© Bill McCown | www.myghcf.com
When the true, unadulterated teachings of Jesus were still freshly hanging in the air, the people to whom He spoke who took it most to heart were the social outcasts. Many of the religious Pharisees and the comfortably rich mocked Jesus for hanging out with the sinners and the sick. But God, in His inimitable way, was teaching an upside down logic. Instead of being drawn to the powerful and rich and famous, and fawning over them as the world does today, He rather looks to the weak, poor and fragile, not with disdain but with loving desire. Remember, blessed are the poor!

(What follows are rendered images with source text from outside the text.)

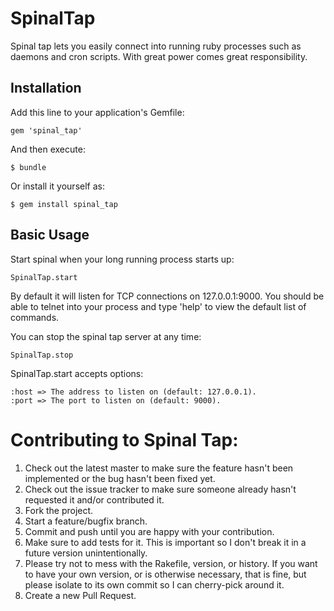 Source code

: # SpinalTap

Spinal tap lets you easily connect into running ruby processes such as
daemons and cron scripts.  With great power comes great responsibility.

## Installation

Add this line to your application's Gemfile:

    gem 'spinal_tap'

And then execute:

    $ bundle

Or install it yourself as:

    $ gem install spinal_tap

## Basic Usage

Start spinal when your long running process starts up:

    SpinalTap.start

By default it will listen for TCP connections on 127.0.0.1:9000.
You should be able to telnet into your process and type 'help' to view
the default list of commands.

You can stop the spinal tap server at any time:

    SpinalTap.stop

SpinalTap.start accepts options:

    :host => The address to listen on (default: 127.0.0.1).
    :port => The port to listen on (default: 9000).

# Contributing to Spinal Tap:

1. Check out the latest master to make sure the feature hasn't been implemented or the bug hasn't been fixed yet.
2. Check out the issue tracker to make sure someone already hasn't requested it and/or contributed it.
3. Fork the project.
4. Start a feature/bugfix branch.
5. Commit and push until you are happy with your contribution.
6. Make sure to add tests for it. This is important so I don't break it in a future version unintentionally.
7. Please try not to mess with the Rakefile, version, or history. If you want to have your own version, or is otherwise necessary, that is fine, but please isolate to its own commit so I can cherry-pick around it.
8. Create a new Pull Request.
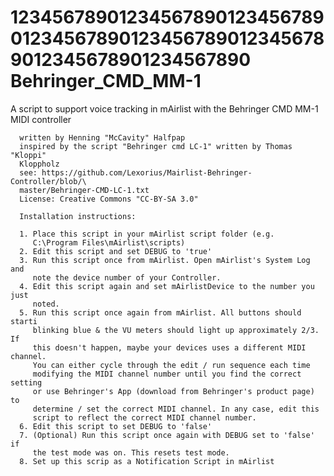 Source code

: 12345678901234567890123456789012345678901234567890123456789012345678901234567890
Behringer_CMD_MM-1
==================

A script to support voice tracking in mAirlist with the Behringer CMD MM-1
MIDI controller

      written by Henning "McCavity" Halfpap
      inspired by the script "Behringer cmd LC-1" written by Thomas "Kloppi"
      Kloppholz
      see: https://github.com/Lexorius/Mairlist-Behringer-Controller/blob/\
      master/Behringer-CMD-LC-1.txt
      License: Creative Commons "CC-BY-SA 3.0"

      Installation instructions:

      1. Place this script in your mAirlist script folder (e.g.
         C:\Program Files\mAirlist\scripts)
      2. Edit this script and set DEBUG to 'true'
      3. Run this script once from mAirlist. Open mAirlist's System Log and
         note the device number of your Controller.
      4. Edit this script again and set mAirlistDevice to the number you just
         noted.
      5. Run this script once again from mAirlist. All buttons should starti
         blinking blue & the VU meters should light up approximately 2/3. If
         this doesn't happen, maybe your devices uses a different MIDI channel.
         You can either cycle through the edit / run sequence each time
         modifying the MIDI channel number until you find the correct setting
         or use Behringer's App (download from Behringer's product page) to
         determine / set the correct MIDI channel. In any case, edit this
         script to reflect the correct MIDI channel number.
      6. Edit this script to set DEBUG to 'false'
      7. (Optional) Run this script once again with DEBUG set to 'false' if
         the test mode was on. This resets test mode.
      8. Set up this scrip as a Notification Script in mAirlist
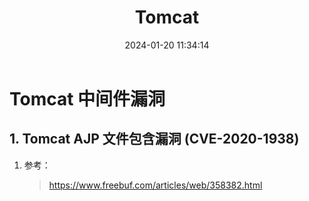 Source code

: ﻿---
title: Tomcat
categories:
- Network_Security
- Web
- Middleware
- Tomcat
tags:
- Network_Security
date: 2024-01-20 11:34:14
---

# Tomcat 中间件漏洞

## 1. Tomcat AJP 文件包含漏洞 (CVE-2020-1938)

1. 参考：

    > https://www.freebuf.com/articles/web/358382.html

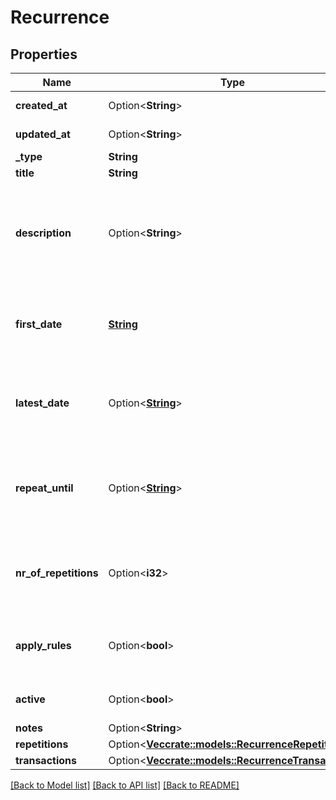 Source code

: # Recurrence

## Properties

Name | Type | Description | Notes
------------ | ------------- | ------------- | -------------
**created_at** | Option<**String**> |  | [optional][readonly]
**updated_at** | Option<**String**> |  | [optional][readonly]
**_type** | **String** |  | 
**title** | **String** |  | 
**description** | Option<**String**> | Not to be confused with the description of the actual transaction(s) being created. | [optional]
**first_date** | [**String**](string.md) | First time the recurring transaction will fire. Must be after today. | 
**latest_date** | Option<[**String**](string.md)> | First time the recurring transaction will fire. Must be after today. | [optional]
**repeat_until** | Option<[**String**](string.md)> | Date until the recurring transaction can fire. Use either this field or repetitions. | [optional]
**nr_of_repetitions** | Option<**i32**> | Max number of created transactions. Use either this field or repeat_until. | [optional]
**apply_rules** | Option<**bool**> | Whether or not to fire the rules after the creation of a transaction. | [optional]
**active** | Option<**bool**> | If the recurrence is even active. | [optional]
**notes** | Option<**String**> |  | [optional]
**repetitions** | Option<[**Vec<crate::models::RecurrenceRepetition>**](RecurrenceRepetition.md)> |  | [optional]
**transactions** | Option<[**Vec<crate::models::RecurrenceTransaction>**](RecurrenceTransaction.md)> |  | [optional]

[[Back to Model list]](../README.md#documentation-for-models) [[Back to API list]](../README.md#documentation-for-api-endpoints) [[Back to README]](../README.md)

God knows mankind's terrible birth handicap...his broken nature. This is a nature once whole and complete with God; a shining example of God's perfection now turned weak and sick and feeble in its moral abilities. This great God does not hate the sinner, but rather with eyes full of grace and mercy, compassionately calls and woos back His lost little lambs. His example of loving the unlovable is one to follow. In the eyes of Jesus, the poor and downtrodden are the heroes; they have nothing and know it. There is no pretense anymore for those who know they are the worthless of the world. So when Jesus told them they could be children of the King of Kings and that He would love them and never forsake them…they flocked to Him, not for His money or power, but His message gave them hope and life in their dark world.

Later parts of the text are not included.